§ **About this exercise**
Every line containing the string "label" should be returned from the records.

§ **Data shown**

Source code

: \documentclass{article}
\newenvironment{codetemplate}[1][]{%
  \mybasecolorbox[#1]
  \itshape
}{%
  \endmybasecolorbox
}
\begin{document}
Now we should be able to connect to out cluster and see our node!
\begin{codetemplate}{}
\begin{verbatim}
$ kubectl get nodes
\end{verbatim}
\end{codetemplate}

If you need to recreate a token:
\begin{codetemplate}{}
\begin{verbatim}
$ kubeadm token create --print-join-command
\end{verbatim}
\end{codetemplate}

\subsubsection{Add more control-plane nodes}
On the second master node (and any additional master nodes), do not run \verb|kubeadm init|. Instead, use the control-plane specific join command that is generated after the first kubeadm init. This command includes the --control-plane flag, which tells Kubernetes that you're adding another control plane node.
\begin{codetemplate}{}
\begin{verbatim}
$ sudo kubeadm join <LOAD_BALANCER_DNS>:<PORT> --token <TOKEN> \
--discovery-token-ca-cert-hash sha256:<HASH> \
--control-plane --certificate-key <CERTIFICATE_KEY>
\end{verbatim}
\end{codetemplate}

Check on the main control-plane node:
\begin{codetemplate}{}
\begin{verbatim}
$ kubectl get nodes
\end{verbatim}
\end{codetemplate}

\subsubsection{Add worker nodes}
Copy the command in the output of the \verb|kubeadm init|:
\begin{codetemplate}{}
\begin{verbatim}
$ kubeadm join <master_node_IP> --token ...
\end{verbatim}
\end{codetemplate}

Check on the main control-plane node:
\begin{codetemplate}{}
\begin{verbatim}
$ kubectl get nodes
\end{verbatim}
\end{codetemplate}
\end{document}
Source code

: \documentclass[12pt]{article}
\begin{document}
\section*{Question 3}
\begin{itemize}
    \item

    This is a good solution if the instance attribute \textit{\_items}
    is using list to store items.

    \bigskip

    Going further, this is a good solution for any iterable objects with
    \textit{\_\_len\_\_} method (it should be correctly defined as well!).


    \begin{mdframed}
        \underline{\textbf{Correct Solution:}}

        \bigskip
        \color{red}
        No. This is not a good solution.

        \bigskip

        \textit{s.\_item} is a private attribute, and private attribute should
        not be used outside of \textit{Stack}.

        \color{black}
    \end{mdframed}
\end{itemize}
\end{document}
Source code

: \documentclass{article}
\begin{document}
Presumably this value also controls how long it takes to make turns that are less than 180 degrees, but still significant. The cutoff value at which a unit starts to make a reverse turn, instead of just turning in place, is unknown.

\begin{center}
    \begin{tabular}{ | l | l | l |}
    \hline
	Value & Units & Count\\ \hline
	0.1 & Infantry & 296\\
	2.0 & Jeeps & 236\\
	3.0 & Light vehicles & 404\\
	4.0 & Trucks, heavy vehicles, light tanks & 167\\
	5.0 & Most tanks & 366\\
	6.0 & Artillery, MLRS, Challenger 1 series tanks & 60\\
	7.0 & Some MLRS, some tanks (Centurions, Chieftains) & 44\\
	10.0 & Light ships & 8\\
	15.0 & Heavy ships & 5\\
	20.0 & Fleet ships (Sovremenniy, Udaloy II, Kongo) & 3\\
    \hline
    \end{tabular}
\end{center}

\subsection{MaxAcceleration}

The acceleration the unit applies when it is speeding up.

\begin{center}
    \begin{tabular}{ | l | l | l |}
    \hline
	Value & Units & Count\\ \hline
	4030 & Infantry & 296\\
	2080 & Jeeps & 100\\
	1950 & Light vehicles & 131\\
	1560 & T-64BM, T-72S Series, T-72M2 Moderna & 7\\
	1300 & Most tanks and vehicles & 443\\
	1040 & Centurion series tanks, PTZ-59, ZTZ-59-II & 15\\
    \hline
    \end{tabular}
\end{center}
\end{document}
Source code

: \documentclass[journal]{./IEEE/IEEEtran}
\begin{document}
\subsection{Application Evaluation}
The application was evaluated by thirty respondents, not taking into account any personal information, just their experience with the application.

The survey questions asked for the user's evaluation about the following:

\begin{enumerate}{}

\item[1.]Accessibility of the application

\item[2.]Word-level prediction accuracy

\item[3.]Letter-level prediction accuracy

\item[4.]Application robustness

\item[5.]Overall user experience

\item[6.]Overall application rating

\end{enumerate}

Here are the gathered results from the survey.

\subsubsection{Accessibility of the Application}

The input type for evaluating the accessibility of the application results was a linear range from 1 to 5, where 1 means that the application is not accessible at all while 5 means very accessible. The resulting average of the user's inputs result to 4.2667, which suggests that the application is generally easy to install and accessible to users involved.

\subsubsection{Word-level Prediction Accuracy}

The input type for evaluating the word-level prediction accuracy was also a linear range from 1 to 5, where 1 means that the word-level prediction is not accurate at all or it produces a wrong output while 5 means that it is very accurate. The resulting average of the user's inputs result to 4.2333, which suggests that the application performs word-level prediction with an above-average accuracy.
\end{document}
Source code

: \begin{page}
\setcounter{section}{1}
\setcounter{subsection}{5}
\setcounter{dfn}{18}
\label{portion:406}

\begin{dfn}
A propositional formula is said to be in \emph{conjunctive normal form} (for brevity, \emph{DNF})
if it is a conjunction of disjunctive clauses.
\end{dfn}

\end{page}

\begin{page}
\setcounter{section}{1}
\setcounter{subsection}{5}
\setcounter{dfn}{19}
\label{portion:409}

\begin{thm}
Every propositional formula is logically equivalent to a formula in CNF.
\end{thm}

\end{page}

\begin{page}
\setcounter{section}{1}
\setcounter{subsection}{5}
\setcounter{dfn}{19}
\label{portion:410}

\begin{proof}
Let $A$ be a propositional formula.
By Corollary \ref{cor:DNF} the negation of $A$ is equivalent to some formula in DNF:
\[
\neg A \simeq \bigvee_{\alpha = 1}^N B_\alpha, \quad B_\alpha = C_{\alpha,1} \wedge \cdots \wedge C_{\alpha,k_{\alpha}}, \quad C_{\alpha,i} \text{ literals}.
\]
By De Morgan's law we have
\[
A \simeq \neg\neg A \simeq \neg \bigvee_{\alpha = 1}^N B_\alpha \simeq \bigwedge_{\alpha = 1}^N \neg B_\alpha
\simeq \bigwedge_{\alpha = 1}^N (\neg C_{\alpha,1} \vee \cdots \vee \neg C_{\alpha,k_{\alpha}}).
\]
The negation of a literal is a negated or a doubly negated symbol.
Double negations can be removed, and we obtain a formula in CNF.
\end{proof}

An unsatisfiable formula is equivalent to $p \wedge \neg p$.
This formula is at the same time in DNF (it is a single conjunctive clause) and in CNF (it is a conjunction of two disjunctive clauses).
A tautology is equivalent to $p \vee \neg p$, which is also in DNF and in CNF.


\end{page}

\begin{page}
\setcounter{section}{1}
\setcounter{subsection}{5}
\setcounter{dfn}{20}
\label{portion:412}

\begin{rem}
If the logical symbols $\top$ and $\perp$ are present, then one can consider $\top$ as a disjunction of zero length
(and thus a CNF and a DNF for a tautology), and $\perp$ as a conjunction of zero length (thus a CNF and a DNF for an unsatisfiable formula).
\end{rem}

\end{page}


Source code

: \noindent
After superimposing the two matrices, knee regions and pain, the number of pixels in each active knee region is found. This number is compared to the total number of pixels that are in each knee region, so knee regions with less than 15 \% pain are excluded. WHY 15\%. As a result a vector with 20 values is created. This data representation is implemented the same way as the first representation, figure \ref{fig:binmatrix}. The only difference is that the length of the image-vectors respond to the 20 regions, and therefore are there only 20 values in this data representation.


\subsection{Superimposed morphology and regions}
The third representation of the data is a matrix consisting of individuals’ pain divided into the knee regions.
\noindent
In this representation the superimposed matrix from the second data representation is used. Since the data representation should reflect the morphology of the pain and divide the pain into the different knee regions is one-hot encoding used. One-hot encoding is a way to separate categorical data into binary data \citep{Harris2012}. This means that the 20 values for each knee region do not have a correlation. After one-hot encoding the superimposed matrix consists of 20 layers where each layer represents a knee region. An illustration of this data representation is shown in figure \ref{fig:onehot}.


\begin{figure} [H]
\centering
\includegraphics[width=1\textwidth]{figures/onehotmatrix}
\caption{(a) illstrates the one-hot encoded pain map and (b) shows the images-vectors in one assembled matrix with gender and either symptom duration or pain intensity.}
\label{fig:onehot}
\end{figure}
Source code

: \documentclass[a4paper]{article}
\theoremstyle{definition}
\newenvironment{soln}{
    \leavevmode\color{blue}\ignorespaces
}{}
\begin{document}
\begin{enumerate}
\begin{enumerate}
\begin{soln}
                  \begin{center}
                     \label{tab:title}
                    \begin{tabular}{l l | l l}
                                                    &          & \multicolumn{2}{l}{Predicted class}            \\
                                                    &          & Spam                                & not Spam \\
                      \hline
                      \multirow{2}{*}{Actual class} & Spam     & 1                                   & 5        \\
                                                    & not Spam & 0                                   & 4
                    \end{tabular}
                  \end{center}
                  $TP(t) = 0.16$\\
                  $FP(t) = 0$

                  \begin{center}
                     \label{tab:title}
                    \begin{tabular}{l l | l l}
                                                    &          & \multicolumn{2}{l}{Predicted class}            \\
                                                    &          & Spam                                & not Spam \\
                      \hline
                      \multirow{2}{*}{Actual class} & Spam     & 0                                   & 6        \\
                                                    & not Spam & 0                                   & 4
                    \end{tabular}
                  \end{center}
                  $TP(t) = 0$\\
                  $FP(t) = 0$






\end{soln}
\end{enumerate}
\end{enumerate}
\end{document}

§ **Solution**
\label{portion:406}
\label{portion:409}
\label{portion:410}
\label{portion:412}
\label{fig:onehot}
                     \label{tab:title}
                     \label{tab:title}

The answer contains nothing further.